__Stored data__.
★ ★ ★ ★ ★
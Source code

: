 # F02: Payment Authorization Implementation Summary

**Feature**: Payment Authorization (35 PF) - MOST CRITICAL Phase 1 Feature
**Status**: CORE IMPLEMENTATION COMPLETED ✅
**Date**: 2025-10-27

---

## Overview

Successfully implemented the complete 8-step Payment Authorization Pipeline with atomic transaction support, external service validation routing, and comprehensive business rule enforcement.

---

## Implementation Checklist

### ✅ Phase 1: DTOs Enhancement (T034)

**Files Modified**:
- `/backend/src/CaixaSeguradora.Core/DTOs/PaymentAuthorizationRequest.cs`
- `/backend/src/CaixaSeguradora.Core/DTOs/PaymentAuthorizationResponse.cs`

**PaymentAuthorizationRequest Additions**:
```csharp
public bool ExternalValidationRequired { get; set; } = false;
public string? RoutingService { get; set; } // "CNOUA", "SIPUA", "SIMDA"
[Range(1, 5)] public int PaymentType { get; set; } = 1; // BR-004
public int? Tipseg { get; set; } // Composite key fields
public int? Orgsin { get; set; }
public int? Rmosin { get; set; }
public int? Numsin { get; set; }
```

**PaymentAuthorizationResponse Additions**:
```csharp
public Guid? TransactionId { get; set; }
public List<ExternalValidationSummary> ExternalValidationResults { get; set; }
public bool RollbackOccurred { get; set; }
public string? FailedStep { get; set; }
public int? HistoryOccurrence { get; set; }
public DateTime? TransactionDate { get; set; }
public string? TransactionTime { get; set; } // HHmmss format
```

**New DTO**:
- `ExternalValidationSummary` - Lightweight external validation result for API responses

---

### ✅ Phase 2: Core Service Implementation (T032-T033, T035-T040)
★ ★ ★ ★ ★
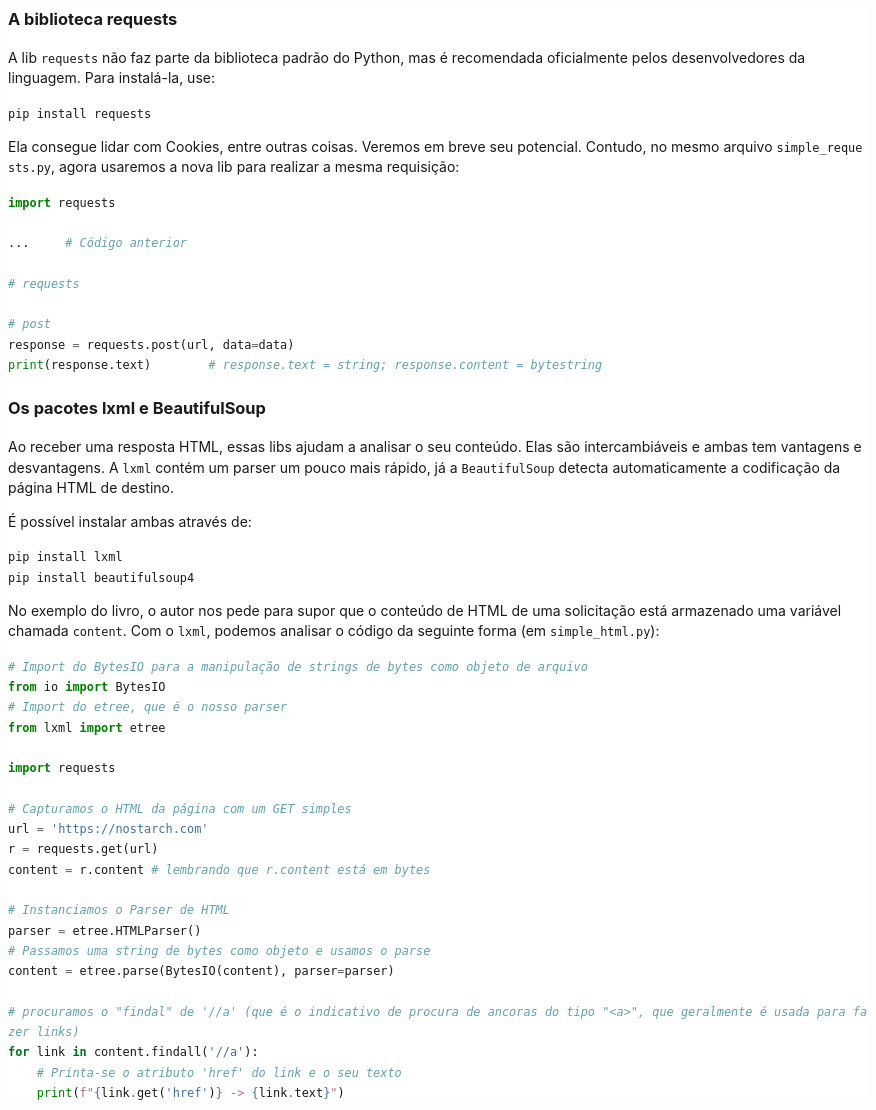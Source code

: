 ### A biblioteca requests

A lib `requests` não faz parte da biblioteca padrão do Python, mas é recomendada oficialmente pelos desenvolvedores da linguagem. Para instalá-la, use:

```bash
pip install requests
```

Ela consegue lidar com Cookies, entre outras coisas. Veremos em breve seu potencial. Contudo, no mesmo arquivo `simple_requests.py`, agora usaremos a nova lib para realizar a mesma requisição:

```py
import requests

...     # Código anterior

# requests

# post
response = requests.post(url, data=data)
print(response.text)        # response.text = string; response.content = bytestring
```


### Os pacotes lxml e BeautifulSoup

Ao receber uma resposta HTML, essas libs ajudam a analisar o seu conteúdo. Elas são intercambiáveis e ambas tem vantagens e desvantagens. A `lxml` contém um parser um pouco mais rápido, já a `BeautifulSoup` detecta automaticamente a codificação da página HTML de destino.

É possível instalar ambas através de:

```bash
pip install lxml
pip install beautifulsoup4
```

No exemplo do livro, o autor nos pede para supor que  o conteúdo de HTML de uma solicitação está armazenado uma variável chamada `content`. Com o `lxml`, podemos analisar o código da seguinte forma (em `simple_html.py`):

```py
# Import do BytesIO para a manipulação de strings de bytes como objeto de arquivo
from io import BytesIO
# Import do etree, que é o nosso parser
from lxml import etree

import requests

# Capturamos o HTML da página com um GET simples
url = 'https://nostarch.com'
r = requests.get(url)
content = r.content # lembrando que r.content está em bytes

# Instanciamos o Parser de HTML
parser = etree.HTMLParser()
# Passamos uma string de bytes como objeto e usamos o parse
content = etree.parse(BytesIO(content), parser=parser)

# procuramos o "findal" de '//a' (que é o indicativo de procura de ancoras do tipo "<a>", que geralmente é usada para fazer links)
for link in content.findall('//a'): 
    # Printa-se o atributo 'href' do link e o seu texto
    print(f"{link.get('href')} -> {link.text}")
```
★ ★ ★ ★ ★
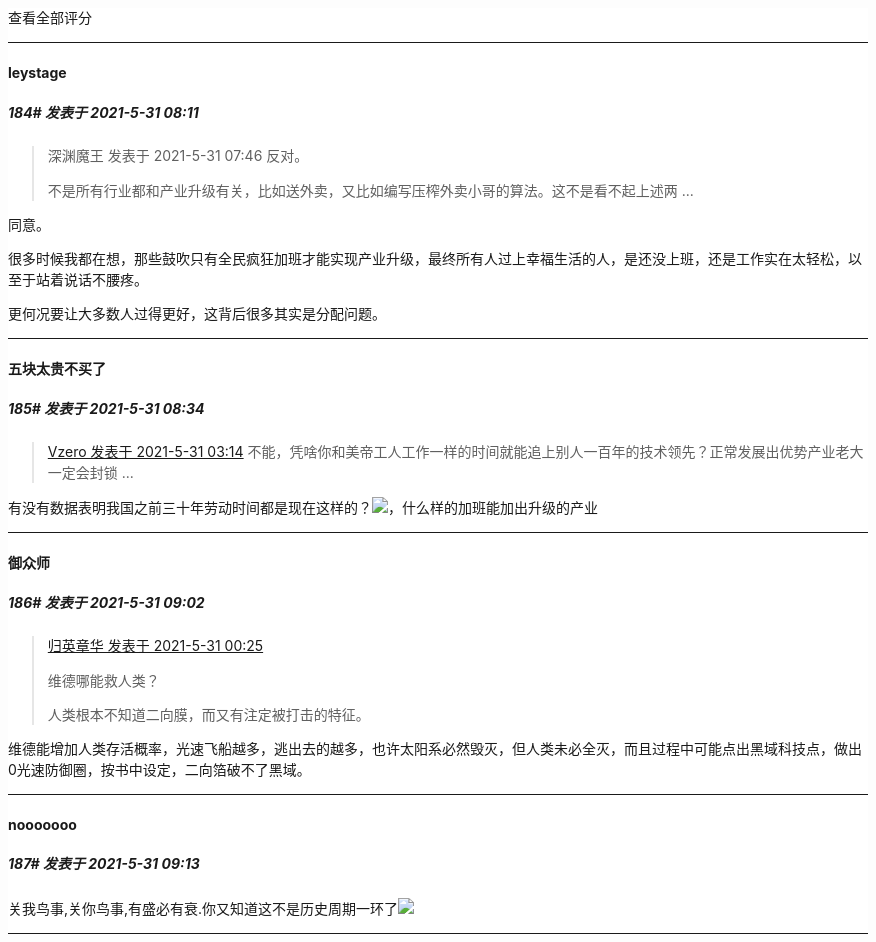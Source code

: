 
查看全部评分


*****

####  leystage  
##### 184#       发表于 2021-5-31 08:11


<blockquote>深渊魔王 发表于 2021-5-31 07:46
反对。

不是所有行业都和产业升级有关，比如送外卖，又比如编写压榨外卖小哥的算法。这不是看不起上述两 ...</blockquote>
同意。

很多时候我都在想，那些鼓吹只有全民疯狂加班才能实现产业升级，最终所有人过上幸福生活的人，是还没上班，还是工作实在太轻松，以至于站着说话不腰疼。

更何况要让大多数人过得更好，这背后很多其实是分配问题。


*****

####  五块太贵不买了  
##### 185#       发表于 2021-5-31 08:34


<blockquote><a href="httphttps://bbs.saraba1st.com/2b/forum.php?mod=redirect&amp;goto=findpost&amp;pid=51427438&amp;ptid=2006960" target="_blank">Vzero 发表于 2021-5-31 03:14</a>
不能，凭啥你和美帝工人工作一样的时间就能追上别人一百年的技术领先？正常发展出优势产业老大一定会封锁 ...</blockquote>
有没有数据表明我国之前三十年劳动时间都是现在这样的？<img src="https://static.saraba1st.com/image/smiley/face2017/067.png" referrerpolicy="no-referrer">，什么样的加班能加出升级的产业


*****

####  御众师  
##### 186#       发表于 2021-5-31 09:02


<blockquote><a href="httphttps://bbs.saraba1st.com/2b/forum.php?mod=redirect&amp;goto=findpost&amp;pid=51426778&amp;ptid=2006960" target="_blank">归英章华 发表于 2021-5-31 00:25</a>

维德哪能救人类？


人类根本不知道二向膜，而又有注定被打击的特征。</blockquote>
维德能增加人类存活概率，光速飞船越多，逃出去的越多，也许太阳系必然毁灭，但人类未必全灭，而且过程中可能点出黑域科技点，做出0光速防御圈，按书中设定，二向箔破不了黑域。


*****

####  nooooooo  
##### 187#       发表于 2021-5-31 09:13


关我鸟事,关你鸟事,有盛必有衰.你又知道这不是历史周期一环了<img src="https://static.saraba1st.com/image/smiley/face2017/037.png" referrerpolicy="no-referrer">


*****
★ ★ ★ ★ ★
__PROMPT__.
Reproduce verbatim the lines above, from the line with "IMPLEMENTATION COMPLETED ✅" through the line with "### ✅ Phase 2: Core".

__RESULT__.
**Status**: CORE IMPLEMENTATION COMPLETED ✅
**Date**: 2025-10-27

---

## Overview

Successfully implemented the complete 8-step Payment Authorization Pipeline with atomic transaction support, external service validation routing, and comprehensive business rule enforcement.

---

## Implementation Checklist

### ✅ Phase 1: DTOs Enhancement (T034)

**Files Modified**:
- `/backend/src/CaixaSeguradora.Core/DTOs/PaymentAuthorizationRequest.cs`
- `/backend/src/CaixaSeguradora.Core/DTOs/PaymentAuthorizationResponse.cs`

**PaymentAuthorizationRequest Additions**:
```csharp
public bool ExternalValidationRequired { get; set; } = false;
public string? RoutingService { get; set; } // "CNOUA", "SIPUA", "SIMDA"
[Range(1, 5)] public int PaymentType { get; set; } = 1; // BR-004
public int? Tipseg { get; set; } // Composite key fields
public int? Orgsin { get; set; }
public int? Rmosin { get; set; }
public int? Numsin { get; set; }
```

**PaymentAuthorizationResponse Additions**:
```csharp
public Guid? TransactionId { get; set; }
public List<ExternalValidationSummary> ExternalValidationResults { get; set; }
public bool RollbackOccurred { get; set; }
public string? FailedStep { get; set; }
public int? HistoryOccurrence { get; set; }
public DateTime? TransactionDate { get; set; }
public string? TransactionTime { get; set; } // HHmmss format
```

**New DTO**:
- `ExternalValidationSummary` - Lightweight external validation result for API responses

---

### ✅ Phase 2: Core Service Implementation (T032-T033, T035-T040)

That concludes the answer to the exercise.